The U.S. Department of Health and Human Services (“HHS”) Office for Civil Rights (“OCR”) announced in an April 22, 2014, press release that two separate entities—Concentra Health Services (“Concentra”) and QCA Health Plan, Inc. (“QCA”)—collectively have paid almost $2 million to resolve potential violations of the Health Insurance Portability and Accountability Act of 1996 (HIPAA) Privacy and Security Rules. OCR began its investigations of both entities after receiving breach reports regarding the theft of unencrypted laptop computers.

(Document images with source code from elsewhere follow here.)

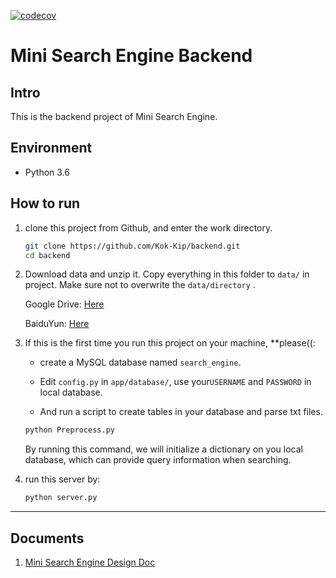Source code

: [![codecov](https://codecov.io/gh/Kok-Kip/backend/branch/master/graph/badge.svg)](https://codecov.io/gh/Kok-Kip/backend)
# Mini Search Engine Backend

## Intro

This is the backend project of Mini Search Engine.

## Environment

+ Python 3.6

## How to run

1. clone this project from Github, and enter the work directory.

   ```bash
   git clone https://github.com/Kok-Kip/backend.git
   cd backend
   ```
   
2. Download data and unzip it. Copy everything in this folder to `data/` in project. Make sure not to overwrite the `data/directory` .

   Google Drive: [Here](https://drive.google.com/open?id=1Y72TnaaSDWhSPBSQmMD4TjNzgO3JNf-f)
   
   BaiduYun: [Here](https://pan.baidu.com/s/1UcqWrrHqSU7azxWdeviJjg)

3. If this is the first time you run this project on your machine, **please((:

   + create a MySQL database named `search_engine`. 

   + Edit `config.py` in `app/database/`, use your`USERNAME` and `PASSWORD` in local database.

   + And run a script to create tables in your database and parse txt files.

   ```bash
   python Preprocess.py
   ```

   By running this command, we will initialize a dictionary on you local database, which can provide query information when searching.

4. run this server by:

   ```bash
   python server.py
   ```

---

## Documents

1. [Mini Search Engine Design Doc](https://github.com/leungyukshing/SearchEngine/blob/master/backend/Mini%20Search%20Engine%20Design%20Doc.md)

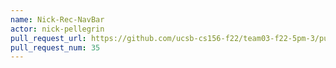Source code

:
 ```yaml
---
name: Nick-Rec-NavBar
actor: nick-pellegrin
pull_request_url: https://github.com/ucsb-cs156-f22/team03-f22-5pm-3/pull/35
pull_request_num: 35
---
```

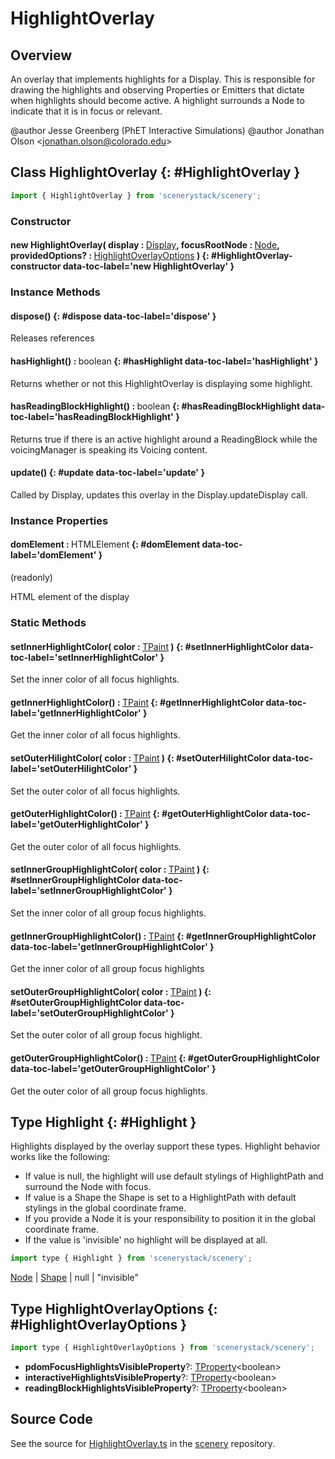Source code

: # HighlightOverlay

## Overview

An overlay that implements highlights for a Display. This is responsible for drawing the highlights and
observing Properties or Emitters that dictate when highlights should become active. A highlight surrounds a Node
to indicate that it is in focus or relevant.

@author Jesse Greenberg (PhET Interactive Simulations)
@author Jonathan Olson &lt;jonathan.olson@colorado.edu&gt;

## Class HighlightOverlay {: #HighlightOverlay }


```js
import { HighlightOverlay } from 'scenerystack/scenery';
```
### Constructor

#### new HighlightOverlay( display : <span style="font-weight: 400;">[Display](../scenery/Display.md)</span>, focusRootNode : <span style="font-weight: 400;">[Node](../scenery/Node.md)</span>, providedOptions? : <span style="font-weight: 400;">[HighlightOverlayOptions](../scenery/HighlightOverlay.md#HighlightOverlayOptions)</span> ) {: #HighlightOverlay-constructor data-toc-label='new HighlightOverlay' }

### Instance Methods

#### dispose() {: #dispose data-toc-label='dispose' }

Releases references

#### hasHighlight() : <span style="font-weight: 400;"><span style="color: hsla(calc(var(--md-hue) + 180deg),80%,40%,1);">boolean</span></span> {: #hasHighlight data-toc-label='hasHighlight' }

Returns whether or not this HighlightOverlay is displaying some highlight.

#### hasReadingBlockHighlight() : <span style="font-weight: 400;"><span style="color: hsla(calc(var(--md-hue) + 180deg),80%,40%,1);">boolean</span></span> {: #hasReadingBlockHighlight data-toc-label='hasReadingBlockHighlight' }

Returns true if there is an active highlight around a ReadingBlock while the voicingManager is speaking its
Voicing content.

#### update() {: #update data-toc-label='update' }

Called by Display, updates this overlay in the Display.updateDisplay call.

### Instance Properties

#### domElement : <span style="font-weight: 400;">HTMLElement</span> {: #domElement data-toc-label='domElement' }

(readonly)

HTML element of the display

### Static Methods

#### setInnerHighlightColor( color : <span style="font-weight: 400;">[TPaint](../scenery/TPaint.md)</span> ) {: #setInnerHighlightColor data-toc-label='setInnerHighlightColor' }

Set the inner color of all focus highlights.

#### getInnerHighlightColor() : <span style="font-weight: 400;">[TPaint](../scenery/TPaint.md)</span> {: #getInnerHighlightColor data-toc-label='getInnerHighlightColor' }

Get the inner color of all focus highlights.

#### setOuterHilightColor( color : <span style="font-weight: 400;">[TPaint](../scenery/TPaint.md)</span> ) {: #setOuterHilightColor data-toc-label='setOuterHilightColor' }

Set the outer color of all focus highlights.

#### getOuterHighlightColor() : <span style="font-weight: 400;">[TPaint](../scenery/TPaint.md)</span> {: #getOuterHighlightColor data-toc-label='getOuterHighlightColor' }

Get the outer color of all focus highlights.

#### setInnerGroupHighlightColor( color : <span style="font-weight: 400;">[TPaint](../scenery/TPaint.md)</span> ) {: #setInnerGroupHighlightColor data-toc-label='setInnerGroupHighlightColor' }

Set the inner color of all group focus highlights.

#### getInnerGroupHighlightColor() : <span style="font-weight: 400;">[TPaint](../scenery/TPaint.md)</span> {: #getInnerGroupHighlightColor data-toc-label='getInnerGroupHighlightColor' }

Get the inner color of all group focus highlights

#### setOuterGroupHighlightColor( color : <span style="font-weight: 400;">[TPaint](../scenery/TPaint.md)</span> ) {: #setOuterGroupHighlightColor data-toc-label='setOuterGroupHighlightColor' }

Set the outer color of all group focus highlight.

#### getOuterGroupHighlightColor() : <span style="font-weight: 400;">[TPaint](../scenery/TPaint.md)</span> {: #getOuterGroupHighlightColor data-toc-label='getOuterGroupHighlightColor' }

Get the outer color of all group focus highlights.



## Type Highlight {: #Highlight }


Highlights displayed by the overlay support these types. Highlight behavior works like the following:
- If value is null, the highlight will use default stylings of HighlightPath and surround the Node with focus.
- If value is a Shape the Shape is set to a HighlightPath with default stylings in the global coordinate frame.
- If you provide a Node it is your responsibility to position it in the global coordinate frame.
- If the value is 'invisible' no highlight will be displayed at all.

```js
import type { Highlight } from 'scenerystack/scenery';
```


[Node](../scenery/Node.md) | [Shape](../kite/Shape.md) | <span style="color: hsla(calc(var(--md-hue) + 180deg),80%,40%,1);">null</span> | "invisible"



## Type HighlightOverlayOptions {: #HighlightOverlayOptions }


```js
import type { HighlightOverlayOptions } from 'scenerystack/scenery';
```


- **pdomFocusHighlightsVisibleProperty**?: [TProperty](../axon/TProperty.md)&lt;<span style="color: hsla(calc(var(--md-hue) + 180deg),80%,40%,1);">boolean</span>&gt;
- **interactiveHighlightsVisibleProperty**?: [TProperty](../axon/TProperty.md)&lt;<span style="color: hsla(calc(var(--md-hue) + 180deg),80%,40%,1);">boolean</span>&gt;
- **readingBlockHighlightsVisibleProperty**?: [TProperty](../axon/TProperty.md)&lt;<span style="color: hsla(calc(var(--md-hue) + 180deg),80%,40%,1);">boolean</span>&gt;




## Source Code

See the source for [HighlightOverlay.ts](https://github.com/phetsims/scenery/blob/main/js/overlays/HighlightOverlay.ts) in the [scenery](https://github.com/phetsims/scenery) repository.
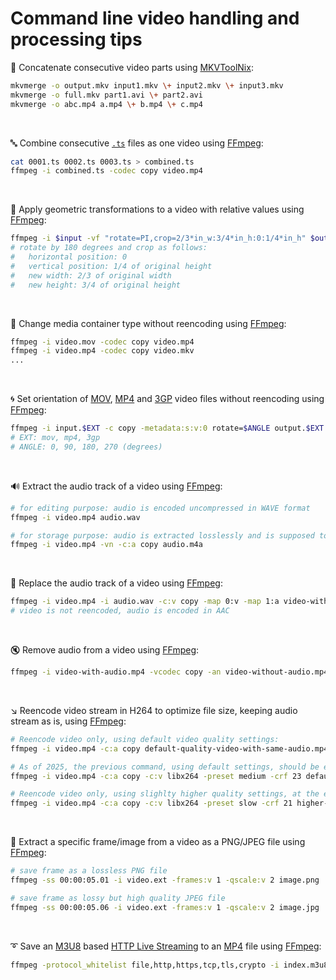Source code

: # Command line video handling and processing tips

:dango: Concatenate consecutive video parts using [MKVToolNix](https://mkvtoolnix.download/):
```sh
mkvmerge -o output.mkv input1.mkv \+ input2.mkv \+ input3.mkv
mkvmerge -o full.mkv part1.avi \+ part2.avi
mkvmerge -o abc.mp4 a.mp4 \+ b.mp4 \+ c.mp4
```

&nbsp;

:abc: Combine consecutive [`.ts`](https://en.wikipedia.org/wiki/MPEG_transport_stream) files as one video using [FFmpeg](https://ffmpeg.org/):
```sh
cat 0001.ts 0002.ts 0003.ts > combined.ts
ffmpeg -i combined.ts -codec copy video.mp4
```
<!-- try the piped version 'cat ... | ffmpeg -i pipe:0 ...' -->

&nbsp;

:triangular_ruler: Apply geometric transformations to a video with relative values using [FFmpeg](https://ffmpeg.org/):
```sh
ffmpeg -i $input -vf "rotate=PI,crop=2/3*in_w:3/4*in_h:0:1/4*in_h" $output
# rotate by 180 degrees and crop as follows:
#   horizontal position: 0
#   vertical position: 1/4 of original height
#   new width: 2/3 of original width
#   new height: 3/4 of original height
```

&nbsp;

:gift: Change media container type without reencoding using [FFmpeg](https://ffmpeg.org/):
```sh
ffmpeg -i video.mov -codec copy video.mp4
ffmpeg -i video.mp4 -codec copy video.mkv
...
```

&nbsp;

:cyclone: Set orientation of [MOV](https://en.wikipedia.org/wiki/QuickTime_File_Format), [MP4](https://en.wikipedia.org/wiki/MPEG-4) and [3GP](https://fr.wikipedia.org/wiki/3GP) video files without reencoding using [FFmpeg](https://ffmpeg.org/):
```sh
ffmpeg -i input.$EXT -c copy -metadata:s:v:0 rotate=$ANGLE output.$EXT
# EXT: mov, mp4, 3gp
# ANGLE: 0, 90, 180, 270 (degrees)
```

&nbsp;

:loud_sound: Extract the audio track of a video using [FFmpeg](https://ffmpeg.org/):
```sh
# for editing purpose: audio is encoded uncompressed in WAVE format
ffmpeg -i video.mp4 audio.wav

# for storage purpose: audio is extracted losslessly and is supposed to be AAC encoded
ffmpeg -i video.mp4 -vn -c:a copy audio.m4a
```

&nbsp;

:musical_score: Replace the audio track of a video using [FFmpeg](https://ffmpeg.org/):
```sh
ffmpeg -i video.mp4 -i audio.wav -c:v copy -map 0:v -map 1:a video-with-new-audio.mp4
# video is not reencoded, audio is encoded in AAC
```

&nbsp;

:mute: Remove audio from a video using [FFmpeg](https://ffmpeg.org/):
```sh
ffmpeg -i video-with-audio.mp4 -vcodec copy -an video-without-audio.mp4
```

&nbsp;

:arrow_lower_right: Reencode video stream in H264 to optimize file size, keeping audio stream as is, using [FFmpeg](https://ffmpeg.org/):
```sh
# Reencode video only, using default video quality settings:
ffmpeg -i video.mp4 -c:a copy default-quality-video-with-same-audio.mp4

# As of 2025, the previous command, using default settings, should be equivalent to the following, more explicit, command:
ffmpeg -i video.mp4 -c:a copy -c:v libx264 -preset medium -crf 23 default-quality-video-with-same-audio.mp4

# Reencode video only, using slighlty higher quality settings, at the expense of time:
ffmpeg -i video.mp4 -c:a copy -c:v libx264 -preset slow -crf 21 higher-quality-video-with-same-audio.mp4
```

&nbsp;

:white_square_button: Extract a specific frame/image from a video as a PNG/JPEG file using [FFmpeg](https://ffmpeg.org/):
```sh
# save frame as a lossless PNG file
ffmpeg -ss 00:00:05.01 -i video.ext -frames:v 1 -qscale:v 2 image.png

# save frame as lossy but high quality JPEG file
ffmpeg -ss 00:00:05.06 -i video.ext -frames:v 1 -qscale:v 2 image.jpg
```
&nbsp;

:curly_loop: Save an [M3U8](https://en.wikipedia.org/wiki/M3U#M3U8) based [HTTP Live Streaming](https://en.wikipedia.org/wiki/HTTP_Live_Streaming)
to an [MP4](https://en.wikipedia.org/wiki/MP4_file_format) file using [FFmpeg](https://ffmpeg.org/):
```sh
ffmpeg -protocol_whitelist file,http,https,tcp,tls,crypto -i index.m3u8 -c copy -bsf:a aac_adtstoasc stream.mp4
```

OCR received a breach report from Concentra on December 28, 2011, indicating that an unencrypted laptop was stolen on November 30, 2011, out of one of its physical therapy centers in Springfield, MO. Upon investigation, OCR discovered that Concentra had previously identified its lack of encryption as a risk, but had failed to adequately remediate and manage that risk, failed to document why encryption was not a reasonable and appropriate security measure, and failed to implement an equivalent alternative to encryption. Concentra also failed to adequately execute risk management procedures to reduce its identified lack of encryption risk. Based on the discovery of such potentially-violative conduct, Concentra agreed to pay OCR $1,725,220, and will be required (in addition to its reporting obligations) to encrypt all of its new devices and equipment, including its laptops, desktops, medical equipment, tablets, and other storage devices containing electronic protected health information (ePHI).

Mandatory encryption represents a more strict interpretation of HIPAA’s plain language, since the statute itself lists encryption as an “addressable” rather than a “required” safeguard implementation specification. See 45 C.F.R. § 164.312(a)(2)(iv). Admittedly, it is unclear whether OCR’s focus on and remedial mandate of encryption stemmed from Concentra’s own identification of its lack of encryption as a security risk. But recent comments by Susan McAndrew, Deputy Director for Health Information Privacy at OCR, while speaking at a HIMSS14 HIPAA compliance session, suggest that an increased wave of HIPAA enforcement and compliance audits are on the horizon. Combined with the encryption obligations listed in the Concentra Resolution Agreement, it is possible that OCR sees encryption as an emerging best practice, if not a close-to-required HIPAA safeguard.

In a similar set of events, OCR began its investigation of QCA after receiving a February 21, 2012, breach report that an unencrypted laptop computer containing the ePHI of 148 individuals was stolen from an employee’s car. OCR’s investigation revealed that QCA failed to implement policies and procedures to prevent, detect, contain, and correct security violations. QCA also failed to physically safeguard its ePHI-accessible workstations by neglecting to restrict access to authorized users. As a result, QCA has agreed to pay OCR $250,000, and will be required to develop risk analyses and risk management plans, provide mandatory security training to its employees, and promptly investigate any information that an employee failed to comply with security and privacy policies and procedures. Notably, although this breach implicated the ePHI of a smaller set of individuals, it still triggered an OCR investigation.

These two settlements represent the latest in a series of OCR compliance investigations and fines, including WellPoint Inc.’s July 2013 $1.7 million penalty for leaving ePHI accessible over the internet, thereby impermissibly disclosing the ePHI of 612,402 individuals. In addition, Affinity Health Plan received a $1.2 million fine in August 2013 for failing to properly dispose of a photocopier, which impermissibly disclosed the PHI of up to 344,579 individuals.

In an effort to provide preventative information to other health organizations, OCR has made available six educational programs for health care providers. Topics range from understanding the basics of HIPAA security risks to mobile device compliance measures.